** Opening EXTRACTED INFORMATION block **

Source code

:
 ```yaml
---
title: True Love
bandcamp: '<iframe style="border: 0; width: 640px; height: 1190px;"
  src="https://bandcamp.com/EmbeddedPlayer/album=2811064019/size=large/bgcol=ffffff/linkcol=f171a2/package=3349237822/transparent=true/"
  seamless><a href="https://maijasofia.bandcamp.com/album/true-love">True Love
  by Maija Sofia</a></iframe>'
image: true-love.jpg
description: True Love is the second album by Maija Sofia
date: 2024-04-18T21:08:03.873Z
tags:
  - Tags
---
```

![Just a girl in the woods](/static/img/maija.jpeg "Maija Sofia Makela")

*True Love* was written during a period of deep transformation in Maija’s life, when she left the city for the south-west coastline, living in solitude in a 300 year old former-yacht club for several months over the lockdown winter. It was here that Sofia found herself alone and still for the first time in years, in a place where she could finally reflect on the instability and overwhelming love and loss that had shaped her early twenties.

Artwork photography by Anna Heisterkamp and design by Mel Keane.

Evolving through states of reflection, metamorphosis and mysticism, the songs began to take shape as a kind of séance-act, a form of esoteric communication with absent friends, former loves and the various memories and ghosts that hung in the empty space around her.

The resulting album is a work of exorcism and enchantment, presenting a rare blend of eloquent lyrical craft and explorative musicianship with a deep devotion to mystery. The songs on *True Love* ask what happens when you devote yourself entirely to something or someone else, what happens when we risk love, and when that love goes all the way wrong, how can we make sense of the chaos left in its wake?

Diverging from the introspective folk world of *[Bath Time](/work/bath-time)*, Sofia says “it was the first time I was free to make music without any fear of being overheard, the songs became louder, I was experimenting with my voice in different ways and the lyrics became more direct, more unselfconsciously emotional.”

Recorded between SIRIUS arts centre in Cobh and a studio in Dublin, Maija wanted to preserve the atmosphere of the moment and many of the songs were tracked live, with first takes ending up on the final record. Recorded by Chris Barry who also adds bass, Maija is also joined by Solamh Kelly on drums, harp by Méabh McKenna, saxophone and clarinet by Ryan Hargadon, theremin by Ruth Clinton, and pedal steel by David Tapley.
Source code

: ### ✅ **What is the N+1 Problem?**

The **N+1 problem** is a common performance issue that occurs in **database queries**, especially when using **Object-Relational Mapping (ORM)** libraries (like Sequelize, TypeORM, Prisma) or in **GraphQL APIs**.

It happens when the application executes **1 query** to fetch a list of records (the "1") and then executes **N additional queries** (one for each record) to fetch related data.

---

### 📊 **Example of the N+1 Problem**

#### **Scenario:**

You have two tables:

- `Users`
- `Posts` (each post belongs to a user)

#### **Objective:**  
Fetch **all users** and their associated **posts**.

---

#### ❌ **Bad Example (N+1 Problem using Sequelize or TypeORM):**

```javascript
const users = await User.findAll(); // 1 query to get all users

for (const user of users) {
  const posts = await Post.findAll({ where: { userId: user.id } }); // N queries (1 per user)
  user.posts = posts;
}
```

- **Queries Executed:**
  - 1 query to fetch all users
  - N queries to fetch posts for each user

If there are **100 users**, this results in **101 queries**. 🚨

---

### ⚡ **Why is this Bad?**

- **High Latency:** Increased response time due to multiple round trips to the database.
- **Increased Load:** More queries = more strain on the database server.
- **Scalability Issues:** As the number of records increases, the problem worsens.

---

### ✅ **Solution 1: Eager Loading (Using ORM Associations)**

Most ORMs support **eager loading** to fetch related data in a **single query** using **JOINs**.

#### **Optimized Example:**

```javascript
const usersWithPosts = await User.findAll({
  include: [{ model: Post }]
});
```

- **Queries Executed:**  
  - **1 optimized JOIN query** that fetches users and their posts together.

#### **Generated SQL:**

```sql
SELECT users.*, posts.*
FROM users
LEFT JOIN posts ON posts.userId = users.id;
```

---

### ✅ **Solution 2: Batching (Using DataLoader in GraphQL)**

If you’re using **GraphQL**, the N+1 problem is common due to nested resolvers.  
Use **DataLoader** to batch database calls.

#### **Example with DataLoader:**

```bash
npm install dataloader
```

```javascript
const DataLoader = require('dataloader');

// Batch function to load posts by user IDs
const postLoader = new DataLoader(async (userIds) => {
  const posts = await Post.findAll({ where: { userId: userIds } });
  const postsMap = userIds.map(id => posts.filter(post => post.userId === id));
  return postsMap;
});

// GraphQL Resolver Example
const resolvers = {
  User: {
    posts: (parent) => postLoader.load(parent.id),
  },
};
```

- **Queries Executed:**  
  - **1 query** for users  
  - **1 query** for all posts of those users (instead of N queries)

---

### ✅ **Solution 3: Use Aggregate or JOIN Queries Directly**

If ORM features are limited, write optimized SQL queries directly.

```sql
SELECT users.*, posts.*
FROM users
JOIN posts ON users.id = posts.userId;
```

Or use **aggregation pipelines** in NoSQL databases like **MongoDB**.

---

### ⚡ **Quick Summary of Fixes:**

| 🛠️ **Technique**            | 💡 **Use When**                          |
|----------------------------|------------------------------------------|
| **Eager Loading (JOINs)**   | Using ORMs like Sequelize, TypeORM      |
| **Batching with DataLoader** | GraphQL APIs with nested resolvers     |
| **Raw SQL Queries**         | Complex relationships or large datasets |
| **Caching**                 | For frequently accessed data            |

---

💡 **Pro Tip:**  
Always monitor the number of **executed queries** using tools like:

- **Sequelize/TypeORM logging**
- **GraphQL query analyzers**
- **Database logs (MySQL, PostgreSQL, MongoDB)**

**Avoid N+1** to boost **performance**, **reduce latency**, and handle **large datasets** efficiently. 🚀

** Closing EXTRACTED INFORMATION block **

GOAL OF THE EXERCISE
Could you repeat exactly the lines above from the line with "Fetch **all users**" up to and including the line with "- N queries to fetch posts for each user", and only those?

FINAL ANSWER
Fetch **all users** and their associated **posts**.

---

#### ❌ **Bad Example (N+1 Problem using Sequelize or TypeORM):**

```javascript
const users = await User.findAll(); // 1 query to get all users

for (const user of users) {
  const posts = await Post.findAll({ where: { userId: user.id } }); // N queries (1 per user)
  user.posts = posts;
}
```

- **Queries Executed:**
  - 1 query to fetch all users
  - N queries to fetch posts for each user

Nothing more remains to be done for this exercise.